> TASK ITEM
I need the records below restated word for word, without their pictures.

── INPUT DATA

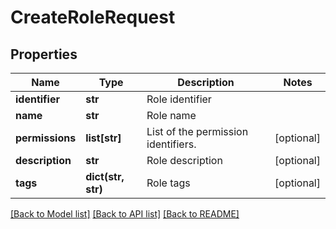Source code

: # CreateRoleRequest

## Properties
Name | Type | Description | Notes
------------ | ------------- | ------------- | -------------
**identifier** | **str** | Role identifier | 
**name** | **str** | Role name | 
**permissions** | **list[str]** | List of the permission identifiers. | [optional] 
**description** | **str** | Role description | [optional] 
**tags** | **dict(str, str)** | Role tags | [optional] 

[[Back to Model list]](../README.md#documentation-for-models) [[Back to API list]](../README.md#documentation-for-api-endpoints) [[Back to README]](../README.md)

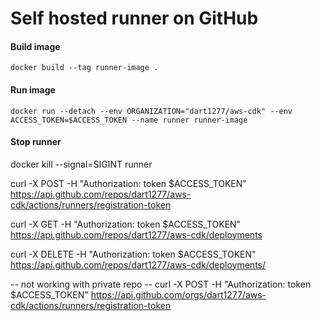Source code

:# Self hosted runner on GitHub

#### Build image
`docker build --tag runner-image .`

#### Run image
`docker run
  --detach
  --env ORGANIZATION="dart1277/aws-cdk"
  --env ACCESS_TOKEN=$ACCESS_TOKEN
  --name runner
  runner-image`

#### Stop runner
docker kill --signal=SIGINT runner

curl -X POST -H "Authorization: token $ACCESS_TOKEN" https://api.github.com/repos/dart1277/aws-cdk/actions/runners/registration-token

curl -X GET -H "Authorization: token $ACCESS_TOKEN" https://api.github.com/repos/dart1277/aws-cdk/deployments

curl -X DELETE -H "Authorization: token $ACCESS_TOKEN" https://api.github.com/repos/dart1277/aws-cdk/deployments/

-- not working with private repo -- curl -X POST -H "Authorization: token $ACCESS_TOKEN" https://api.github.com/orgs/dart1277/aws-cdk/actions/runners/registration-token
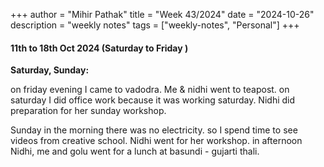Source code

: +++
author = "Mihir Pathak"
title = "Week 43/2024"
date = "2024-10-26"
description = "weekly notes"
tags = ["weekly-notes", "Personal"]
+++

#### 11th to 18th Oct 2024 (Saturday to Friday )

**Saturday, Sunday:**

on friday evening I came to vadodra. Me & nidhi went to teapost. 
on saturday I did office work because it was working saturday. Nidhi did preparation for her sunday workshop.

Sunday in the morning there was no electricity. so I spend time to see videos from creative school. Nidhi went for her workshop.
in afternoon Nidhi, me and golu went for a lunch at basundi - gujarti thali.

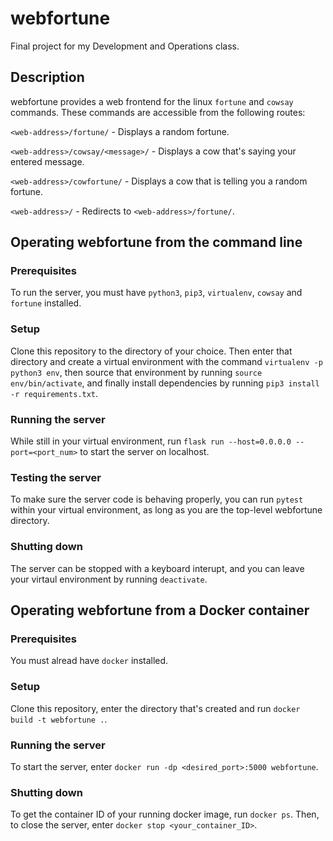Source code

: # webfortune
Final project for my Development and Operations class.
## Description
webfortune provides a web frontend for the linux `fortune` and `cowsay` commands. These commands are accessible from the following routes:

`<web-address>/fortune/` - Displays a random fortune.

`<web-address>/cowsay/<message>/` - Displays a cow that's saying your entered message.

`<web-address>/cowfortune/` - Displays a cow that is telling you a random fortune.

`<web-address>/` - Redirects to `<web-address>/fortune/`.

## Operating webfortune from the command line
### Prerequisites
To run the server, you must have `python3`, `pip3`, `virtualenv`, `cowsay` and `fortune` installed.

### Setup
Clone this repository to the directory of your choice. Then enter that directory and create a virtual environment with the command `virtualenv -p python3 env`, then source that environment by running `source env/bin/activate`, and finally install dependencies by running `pip3 install -r requirements.txt`.

### Running the server
While still in your virtual environment, run `flask run --host=0.0.0.0 --port=<port_num>` to start the server on localhost.

### Testing the server
To make sure the server code is behaving properly, you can run `pytest` within your virtual environment, as long as you are the top-level webfortune directory.

### Shutting down
The server can be stopped with a keyboard interupt, and you can leave your virtaul environment by running `deactivate`.

## Operating webfortune from a Docker container
### Prerequisites
You must alread have `docker` installed.

### Setup
Clone this repository, enter the directory that's created and run `docker build -t webfortune .`.

### Running the server
To start the server, enter `docker run -dp <desired_port>:5000 webfortune`.

### Shutting down
To get the container ID of your running docker image, run `docker ps`. Then, to close the server, enter `docker stop <your_container_ID>`.
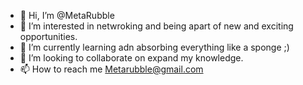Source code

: - 👋 Hi, I’m @MetaRubble
- 👀 I’m interested in netwroking and being apart of new and exciting opportunities.
- 🌱 I’m currently learning adn absorbing everything like a sponge ;)
- 💞️ I’m looking to collaborate on expand my knowledge.
- 📫 How to reach me Metarubble@gmail.com

<!---
MetaRubble/MetaRubble is a ✨ special ✨ repository because its `README.md` (this file) appears on your GitHub profile.
You can click the Preview link to take a look at your changes.
--->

────

> ANSWER BELOW
Source code

: # CreateRoleRequest

## Properties
Name | Type | Description | Notes
------------ | ------------- | ------------- | -------------
**identifier** | **str** | Role identifier | 
**name** | **str** | Role name | 
**permissions** | **list[str]** | List of the permission identifiers. | [optional] 
**description** | **str** | Role description | [optional] 
**tags** | **dict(str, str)** | Role tags | [optional] 

[[Back to Model list]](../README.md#documentation-for-models) [[Back to API list]](../README.md#documentation-for-api-endpoints) [[Back to README]](../README.md)

Source code

:# Self hosted runner on GitHub

#### Build image
`docker build --tag runner-image .`

#### Run image
`docker run
  --detach
  --env ORGANIZATION="dart1277/aws-cdk"
  --env ACCESS_TOKEN=$ACCESS_TOKEN
  --name runner
  runner-image`

#### Stop runner
docker kill --signal=SIGINT runner

curl -X POST -H "Authorization: token $ACCESS_TOKEN" https://api.github.com/repos/dart1277/aws-cdk/actions/runners/registration-token

curl -X GET -H "Authorization: token $ACCESS_TOKEN" https://api.github.com/repos/dart1277/aws-cdk/deployments

curl -X DELETE -H "Authorization: token $ACCESS_TOKEN" https://api.github.com/repos/dart1277/aws-cdk/deployments/

-- not working with private repo -- curl -X POST -H "Authorization: token $ACCESS_TOKEN" https://api.github.com/orgs/dart1277/aws-cdk/actions/runners/registration-token
Source code

: +++
author = "Mihir Pathak"
title = "Week 43/2024"
date = "2024-10-26"
description = "weekly notes"
tags = ["weekly-notes", "Personal"]
+++

#### 11th to 18th Oct 2024 (Saturday to Friday )

**Saturday, Sunday:**

on friday evening I came to vadodra. Me & nidhi went to teapost. 
on saturday I did office work because it was working saturday. Nidhi did preparation for her sunday workshop.

Sunday in the morning there was no electricity. so I spend time to see videos from creative school. Nidhi went for her workshop.
in afternoon Nidhi, me and golu went for a lunch at basundi - gujarti thali.

Source code

: # webfortune
Final project for my Development and Operations class.
## Description
webfortune provides a web frontend for the linux `fortune` and `cowsay` commands. These commands are accessible from the following routes:

`<web-address>/fortune/` - Displays a random fortune.

`<web-address>/cowsay/<message>/` - Displays a cow that's saying your entered message.

`<web-address>/cowfortune/` - Displays a cow that is telling you a random fortune.

`<web-address>/` - Redirects to `<web-address>/fortune/`.

## Operating webfortune from the command line
### Prerequisites
To run the server, you must have `python3`, `pip3`, `virtualenv`, `cowsay` and `fortune` installed.

### Setup
Clone this repository to the directory of your choice. Then enter that directory and create a virtual environment with the command `virtualenv -p python3 env`, then source that environment by running `source env/bin/activate`, and finally install dependencies by running `pip3 install -r requirements.txt`.

### Running the server
While still in your virtual environment, run `flask run --host=0.0.0.0 --port=<port_num>` to start the server on localhost.

### Testing the server
To make sure the server code is behaving properly, you can run `pytest` within your virtual environment, as long as you are the top-level webfortune directory.

### Shutting down
The server can be stopped with a keyboard interupt, and you can leave your virtaul environment by running `deactivate`.

## Operating webfortune from a Docker container
### Prerequisites
You must alread have `docker` installed.

### Setup
Clone this repository, enter the directory that's created and run `docker build -t webfortune .`.

### Running the server
To start the server, enter `docker run -dp <desired_port>:5000 webfortune`.

### Shutting down
To get the container ID of your running docker image, run `docker ps`. Then, to close the server, enter `docker stop <your_container_ID>`.
Source code

: - 👋 Hi, I’m @MetaRubble
- 👀 I’m interested in netwroking and being apart of new and exciting opportunities.
- 🌱 I’m currently learning adn absorbing everything like a sponge ;)
- 💞️ I’m looking to collaborate on expand my knowledge.
- 📫 How to reach me Metarubble@gmail.com

<!---
MetaRubble/MetaRubble is a ✨ special ✨ repository because its `README.md` (this file) appears on your GitHub profile.
You can click the Preview link to take a look at your changes.
--->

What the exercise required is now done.